● TASK PROMPT: Once the line containing "- Validação de formulários" is found in the entries below, restate it and each following line word for word, stopping after the line containing "- Interação e contato com o site principal".

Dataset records
────
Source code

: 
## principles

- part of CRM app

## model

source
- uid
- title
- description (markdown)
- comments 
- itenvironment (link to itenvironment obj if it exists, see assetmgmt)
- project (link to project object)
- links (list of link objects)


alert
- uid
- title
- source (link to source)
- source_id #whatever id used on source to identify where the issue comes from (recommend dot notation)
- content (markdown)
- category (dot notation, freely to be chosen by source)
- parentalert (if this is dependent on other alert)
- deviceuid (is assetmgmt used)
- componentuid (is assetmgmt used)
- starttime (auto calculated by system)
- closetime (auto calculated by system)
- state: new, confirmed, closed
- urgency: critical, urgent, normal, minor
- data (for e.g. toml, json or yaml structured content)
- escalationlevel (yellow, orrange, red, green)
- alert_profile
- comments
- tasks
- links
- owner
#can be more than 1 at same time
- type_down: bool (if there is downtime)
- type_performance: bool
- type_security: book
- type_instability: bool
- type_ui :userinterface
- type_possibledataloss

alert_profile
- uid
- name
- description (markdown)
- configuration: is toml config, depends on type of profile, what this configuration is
────
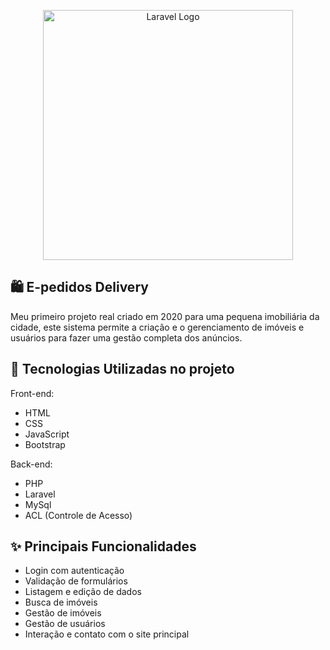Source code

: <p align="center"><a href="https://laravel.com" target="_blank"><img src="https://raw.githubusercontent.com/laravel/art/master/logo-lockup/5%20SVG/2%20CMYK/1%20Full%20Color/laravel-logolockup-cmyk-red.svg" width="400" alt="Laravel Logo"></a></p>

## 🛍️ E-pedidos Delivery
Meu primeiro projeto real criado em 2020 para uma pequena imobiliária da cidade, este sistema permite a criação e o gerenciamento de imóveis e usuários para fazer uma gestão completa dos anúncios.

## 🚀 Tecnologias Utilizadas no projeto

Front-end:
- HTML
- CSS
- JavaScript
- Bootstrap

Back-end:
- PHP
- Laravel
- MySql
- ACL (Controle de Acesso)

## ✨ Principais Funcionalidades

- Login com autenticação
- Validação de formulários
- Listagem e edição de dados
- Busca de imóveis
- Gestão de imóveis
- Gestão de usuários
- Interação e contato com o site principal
────
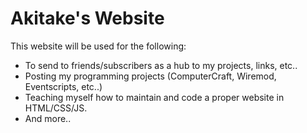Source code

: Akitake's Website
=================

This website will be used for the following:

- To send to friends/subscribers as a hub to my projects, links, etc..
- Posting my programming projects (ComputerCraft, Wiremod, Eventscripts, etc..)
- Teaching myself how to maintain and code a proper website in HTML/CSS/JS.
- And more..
────
● RESPONSE TO THIS EXERCISE:
- Validação de formulários
- Listagem e edição de dados
- Busca de imóveis
- Gestão de imóveis
- Gestão de usuários
- Interação e contato com o site principal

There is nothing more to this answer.